Super-easy traditional British rice pudding—so simple, and economical too, using five cheap and always-on-hand ingredients and residual heat from your oven!

Ingredients

  • 1 ounce, weight Pudding Rice Or Risotto Rice
  • 1 ounce, weight Sugar
  • 1 pint Whole Milk
  • 1 Tablespoon Butter
  • 1 teaspoon Ground Nutmeg

Preparation

This looks like it takes a long time, but it’s just five minutes of preparation, then you walk away and leave it to cook, and you come back to yummy creamy deliciousness.

Grease a 1 1/2-pint casserole dish or pyrex baking dish with the butter.

Pour in the rice and sugar and milk and give it a lazy stir.

Sprinkle the nutmeg over the top.

Traditionally, this should be cooked in the bottom of the oven while you are cooking something else. Put it in the bottom of the oven while your cake, batch of cookies, roast, casserole, etc. is cooking. The temperature doesn’t really matter, but the rice pudding should only be cooked at a high temperature for an hour.

When whatever you were really using the oven for is done, stir the rice pudding, move it to the middle shelf and then turn the oven off.

Leave the rice pudding to keep cooking in the residual heat, checking occasionally until the rice is tender, the milk has thickened, and there is a nice golden skin over the top flecked with nutmeg. When cooking in the residual heat, it should be fully cooked after another hour, but you can leave this for a long time without it burning, because you’ve switched the oven off (I went to bed and forgot about one once, and it was fine when I re-discovered it in the morning!).

If it starts to seem too thick, but the rice still has some hardness to it, you can add a little more milk. (If you don’t like/want a skin, cover the dish with a lid or foil. But when I was a kid, we argued over the skin. It was the best part!)
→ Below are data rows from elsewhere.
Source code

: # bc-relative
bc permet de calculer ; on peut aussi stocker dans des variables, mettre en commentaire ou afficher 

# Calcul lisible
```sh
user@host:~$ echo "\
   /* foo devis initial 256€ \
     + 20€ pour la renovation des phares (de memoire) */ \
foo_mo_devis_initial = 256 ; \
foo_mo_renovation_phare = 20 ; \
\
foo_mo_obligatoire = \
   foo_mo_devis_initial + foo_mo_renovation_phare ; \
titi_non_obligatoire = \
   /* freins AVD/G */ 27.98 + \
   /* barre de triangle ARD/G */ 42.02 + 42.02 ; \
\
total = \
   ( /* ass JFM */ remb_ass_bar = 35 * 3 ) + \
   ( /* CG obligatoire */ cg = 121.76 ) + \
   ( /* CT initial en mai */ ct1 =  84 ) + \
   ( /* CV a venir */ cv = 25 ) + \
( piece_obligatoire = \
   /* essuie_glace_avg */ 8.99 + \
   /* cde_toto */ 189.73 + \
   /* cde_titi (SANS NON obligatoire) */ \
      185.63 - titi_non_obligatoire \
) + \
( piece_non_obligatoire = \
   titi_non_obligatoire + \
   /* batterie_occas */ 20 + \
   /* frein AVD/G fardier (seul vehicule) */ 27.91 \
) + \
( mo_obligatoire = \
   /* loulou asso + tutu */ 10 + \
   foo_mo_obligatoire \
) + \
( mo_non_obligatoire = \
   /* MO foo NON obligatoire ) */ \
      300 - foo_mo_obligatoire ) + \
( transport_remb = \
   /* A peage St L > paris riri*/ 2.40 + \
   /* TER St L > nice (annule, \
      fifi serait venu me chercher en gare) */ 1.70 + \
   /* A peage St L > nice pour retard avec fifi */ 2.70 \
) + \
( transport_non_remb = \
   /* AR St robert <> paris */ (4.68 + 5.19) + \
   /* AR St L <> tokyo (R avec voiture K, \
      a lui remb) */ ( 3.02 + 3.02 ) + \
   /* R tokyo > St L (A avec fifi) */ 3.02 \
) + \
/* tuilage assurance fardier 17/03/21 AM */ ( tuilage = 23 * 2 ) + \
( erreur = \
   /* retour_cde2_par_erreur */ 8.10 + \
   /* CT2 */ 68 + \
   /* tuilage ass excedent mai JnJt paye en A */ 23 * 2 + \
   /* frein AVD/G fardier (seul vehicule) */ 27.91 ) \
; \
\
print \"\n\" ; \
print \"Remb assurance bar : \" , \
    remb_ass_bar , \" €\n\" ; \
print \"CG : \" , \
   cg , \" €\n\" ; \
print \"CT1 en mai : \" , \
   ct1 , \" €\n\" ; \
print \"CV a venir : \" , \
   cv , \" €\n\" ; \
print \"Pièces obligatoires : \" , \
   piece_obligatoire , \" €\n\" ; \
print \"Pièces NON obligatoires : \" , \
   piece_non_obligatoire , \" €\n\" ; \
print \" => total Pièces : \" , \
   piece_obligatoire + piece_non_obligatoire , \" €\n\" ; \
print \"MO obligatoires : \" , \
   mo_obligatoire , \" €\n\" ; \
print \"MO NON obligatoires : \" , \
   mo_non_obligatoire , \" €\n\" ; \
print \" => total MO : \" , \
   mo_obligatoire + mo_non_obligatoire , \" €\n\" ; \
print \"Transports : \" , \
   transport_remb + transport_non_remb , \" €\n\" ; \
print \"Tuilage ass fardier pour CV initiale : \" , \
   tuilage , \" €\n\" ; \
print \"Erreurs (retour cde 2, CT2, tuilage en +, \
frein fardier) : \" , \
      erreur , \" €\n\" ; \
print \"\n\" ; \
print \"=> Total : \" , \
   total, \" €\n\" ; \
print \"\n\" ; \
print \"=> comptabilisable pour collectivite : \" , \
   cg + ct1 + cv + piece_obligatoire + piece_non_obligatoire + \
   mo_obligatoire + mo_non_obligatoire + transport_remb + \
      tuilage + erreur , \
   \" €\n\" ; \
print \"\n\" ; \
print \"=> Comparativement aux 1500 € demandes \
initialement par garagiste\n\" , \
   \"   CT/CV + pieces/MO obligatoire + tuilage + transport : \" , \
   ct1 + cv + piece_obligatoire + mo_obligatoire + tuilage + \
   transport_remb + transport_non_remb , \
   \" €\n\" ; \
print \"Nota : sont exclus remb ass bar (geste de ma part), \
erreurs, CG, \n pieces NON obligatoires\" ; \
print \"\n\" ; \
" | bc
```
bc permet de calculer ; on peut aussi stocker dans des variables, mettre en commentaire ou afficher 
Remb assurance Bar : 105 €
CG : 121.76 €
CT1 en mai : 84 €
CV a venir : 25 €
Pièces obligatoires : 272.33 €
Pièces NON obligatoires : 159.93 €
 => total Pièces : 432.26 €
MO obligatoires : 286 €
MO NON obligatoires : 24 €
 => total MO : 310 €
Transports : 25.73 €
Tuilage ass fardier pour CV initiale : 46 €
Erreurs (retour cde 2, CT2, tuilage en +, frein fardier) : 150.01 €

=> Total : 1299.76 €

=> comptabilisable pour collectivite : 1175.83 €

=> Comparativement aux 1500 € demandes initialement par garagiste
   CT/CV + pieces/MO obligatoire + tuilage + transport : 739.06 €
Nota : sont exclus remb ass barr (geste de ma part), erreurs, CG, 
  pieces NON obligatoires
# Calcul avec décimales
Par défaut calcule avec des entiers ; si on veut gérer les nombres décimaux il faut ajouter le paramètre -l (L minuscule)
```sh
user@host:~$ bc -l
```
The long, slow gentle cooking lets the rice fluff up and absorb the mik, and release its starches so the rest of the milk thickens.

If you do want to cook it on its own, put it in at 150C (300F) and cook for 2 hours. But it was designed to use up space and residual heat, so that’s how I always make it, usually alongside a roast dinner, putting it in at the same time as the potatoes then leaving it to cook in the residual heat while I eat. Then it’s ready by the time I have finished dinner, washed the dishes and decided I am ready for pudding.

Serve on its own, hot or at room teperature, or add a spoon of stewed fruit, compote, sliced fresh fruit, or the traditional British accompaniment—a spoonful of strawberry jam!

Leftovers can be cooled then refrigerated. They will thicken and solidify, and can be served cold. Or you can reheat it in the microwave, or on the stove with an extra splash of milk.

This is also good made with a teaspoon of vanilla extract, or with vanilla sugar, or even with a tablespoon of cocoa powder added before cooking for chocolate rice pudding!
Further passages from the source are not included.